Not many people will get to see his displacements in the South African Karoo or on Mount Parnassus, unless he brings back a photographic record, which he is happy to do. These photos, along with wall texts, form a large part of his output, but are thankfully not all he does. The sculptural impulse still looms large, and Long makes poetic and effective site-specific installations in art galleries and museums around the world. This veteran of more than 200 international solo shows has just made a stunning couple of pieces for his exhibition Richard Long: The Time of Space in the top gallery at Haunch of Venison (6 Haunch of Venison Yard, W1, until 10 February), which I urge you to see. The larger piece is an arced installation of Sardinian cork segments arranged on the floor (luckily a wood floor to tone in), with what Long calls ‘China Clay Fast Spiral’, a rectangular maze-pattern in black paint and china clay, done directly on to the wall above. The open-ended troughs and gauntlets of bark make a kind of organic shelf in contrast to the splashy hand-drawn but rectilinear maze. The conjoined effect of these two separate pieces is wonderfully rich and baroque in comparison to the minimal drip-feed of the texts and photos around the other walls.

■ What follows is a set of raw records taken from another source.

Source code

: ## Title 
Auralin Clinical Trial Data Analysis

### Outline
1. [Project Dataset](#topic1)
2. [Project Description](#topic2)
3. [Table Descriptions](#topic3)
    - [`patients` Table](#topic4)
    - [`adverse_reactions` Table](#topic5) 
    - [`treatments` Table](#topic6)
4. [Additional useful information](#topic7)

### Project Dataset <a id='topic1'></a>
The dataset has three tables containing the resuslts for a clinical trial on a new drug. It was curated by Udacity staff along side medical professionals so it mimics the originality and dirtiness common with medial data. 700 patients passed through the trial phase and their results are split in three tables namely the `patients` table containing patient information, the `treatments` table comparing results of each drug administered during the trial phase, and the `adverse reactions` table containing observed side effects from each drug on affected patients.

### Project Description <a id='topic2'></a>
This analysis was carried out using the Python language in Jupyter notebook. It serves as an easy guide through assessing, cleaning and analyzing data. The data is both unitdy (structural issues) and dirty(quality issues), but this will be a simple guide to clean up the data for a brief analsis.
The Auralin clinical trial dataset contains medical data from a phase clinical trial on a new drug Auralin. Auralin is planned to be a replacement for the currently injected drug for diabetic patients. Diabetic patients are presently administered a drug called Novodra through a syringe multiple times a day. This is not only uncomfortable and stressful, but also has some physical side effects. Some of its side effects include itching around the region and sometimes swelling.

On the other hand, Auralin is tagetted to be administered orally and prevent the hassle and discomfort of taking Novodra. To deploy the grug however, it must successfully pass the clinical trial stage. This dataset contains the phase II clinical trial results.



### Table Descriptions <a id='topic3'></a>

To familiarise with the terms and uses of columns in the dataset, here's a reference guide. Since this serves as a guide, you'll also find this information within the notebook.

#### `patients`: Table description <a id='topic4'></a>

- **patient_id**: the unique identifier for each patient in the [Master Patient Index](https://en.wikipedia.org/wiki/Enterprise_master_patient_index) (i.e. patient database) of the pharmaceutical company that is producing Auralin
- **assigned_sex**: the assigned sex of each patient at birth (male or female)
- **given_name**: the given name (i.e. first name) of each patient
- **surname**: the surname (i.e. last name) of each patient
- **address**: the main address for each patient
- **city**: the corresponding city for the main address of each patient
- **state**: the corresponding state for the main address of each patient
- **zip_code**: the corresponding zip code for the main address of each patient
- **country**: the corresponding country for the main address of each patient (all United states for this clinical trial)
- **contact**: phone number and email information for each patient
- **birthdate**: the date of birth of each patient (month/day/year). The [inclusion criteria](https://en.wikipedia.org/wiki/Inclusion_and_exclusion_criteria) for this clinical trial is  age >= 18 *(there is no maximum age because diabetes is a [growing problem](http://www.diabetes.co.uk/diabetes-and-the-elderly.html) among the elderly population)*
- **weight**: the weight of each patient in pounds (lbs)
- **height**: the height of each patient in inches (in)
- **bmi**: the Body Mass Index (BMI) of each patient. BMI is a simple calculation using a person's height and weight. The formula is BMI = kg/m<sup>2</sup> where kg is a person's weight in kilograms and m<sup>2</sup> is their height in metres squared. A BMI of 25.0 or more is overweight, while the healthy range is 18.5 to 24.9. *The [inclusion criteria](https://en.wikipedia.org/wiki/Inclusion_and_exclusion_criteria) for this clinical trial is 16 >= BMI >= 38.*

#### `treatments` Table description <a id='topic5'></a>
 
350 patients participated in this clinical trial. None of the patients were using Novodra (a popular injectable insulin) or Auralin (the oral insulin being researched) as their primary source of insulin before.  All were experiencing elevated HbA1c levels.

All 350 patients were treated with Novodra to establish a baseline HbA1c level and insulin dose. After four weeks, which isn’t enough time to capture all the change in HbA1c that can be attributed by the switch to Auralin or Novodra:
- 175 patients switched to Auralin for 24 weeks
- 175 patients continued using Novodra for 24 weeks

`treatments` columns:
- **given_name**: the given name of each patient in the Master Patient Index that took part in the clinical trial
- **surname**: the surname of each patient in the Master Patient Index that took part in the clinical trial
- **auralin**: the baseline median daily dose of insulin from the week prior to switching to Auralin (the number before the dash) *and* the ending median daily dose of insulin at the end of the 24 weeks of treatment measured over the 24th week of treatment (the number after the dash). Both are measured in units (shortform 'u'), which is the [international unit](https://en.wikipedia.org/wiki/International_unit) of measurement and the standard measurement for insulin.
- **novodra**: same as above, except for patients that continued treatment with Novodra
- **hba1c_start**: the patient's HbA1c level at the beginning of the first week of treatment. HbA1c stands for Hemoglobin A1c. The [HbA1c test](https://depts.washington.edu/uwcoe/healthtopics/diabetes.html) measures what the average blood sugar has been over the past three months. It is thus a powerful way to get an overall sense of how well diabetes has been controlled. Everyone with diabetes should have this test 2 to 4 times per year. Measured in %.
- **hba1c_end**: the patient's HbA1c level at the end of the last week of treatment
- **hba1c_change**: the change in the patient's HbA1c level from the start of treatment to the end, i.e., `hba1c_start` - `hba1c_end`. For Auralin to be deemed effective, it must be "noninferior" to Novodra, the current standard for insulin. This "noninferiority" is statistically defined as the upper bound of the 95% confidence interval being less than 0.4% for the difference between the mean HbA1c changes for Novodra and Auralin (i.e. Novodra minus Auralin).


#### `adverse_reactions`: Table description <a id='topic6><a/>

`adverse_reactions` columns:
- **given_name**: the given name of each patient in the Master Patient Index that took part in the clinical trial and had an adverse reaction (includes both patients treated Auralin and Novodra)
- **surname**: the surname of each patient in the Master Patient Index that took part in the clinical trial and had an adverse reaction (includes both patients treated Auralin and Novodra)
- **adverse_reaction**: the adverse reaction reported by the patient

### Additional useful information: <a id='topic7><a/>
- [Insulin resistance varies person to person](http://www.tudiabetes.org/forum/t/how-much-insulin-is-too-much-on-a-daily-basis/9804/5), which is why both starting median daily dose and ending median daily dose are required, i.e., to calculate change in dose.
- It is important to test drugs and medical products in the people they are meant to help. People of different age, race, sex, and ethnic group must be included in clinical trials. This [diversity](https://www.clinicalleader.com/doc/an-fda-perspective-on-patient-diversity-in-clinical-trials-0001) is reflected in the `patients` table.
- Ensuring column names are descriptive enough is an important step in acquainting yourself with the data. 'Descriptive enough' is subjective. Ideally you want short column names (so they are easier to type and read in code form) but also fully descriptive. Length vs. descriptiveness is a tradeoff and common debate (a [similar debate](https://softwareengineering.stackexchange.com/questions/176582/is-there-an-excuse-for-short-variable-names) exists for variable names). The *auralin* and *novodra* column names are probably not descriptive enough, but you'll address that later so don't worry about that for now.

In the atrium next door is ‘River Avon Mud Slow Spiral’, another wall piece, of mud handprints on a concentrically painted ribbon of black. It looks like a collage that could be peeled off, but it, too, is painted directly on to the wall. Long is a great respecter of nature, and it is to be hoped that his attitude of quest and understanding will encourage future generations not simply to rush for the open spaces in their gap years, but also to seek a closer relationship with the planet. A new artist’s book, Dartmoor, comprising 78 photographs of an eight-day walk, each split horizontally into three parts which can be individually turned (shades of Queneau’s One Hundred Million Million Poems), is available from the gallery for £20.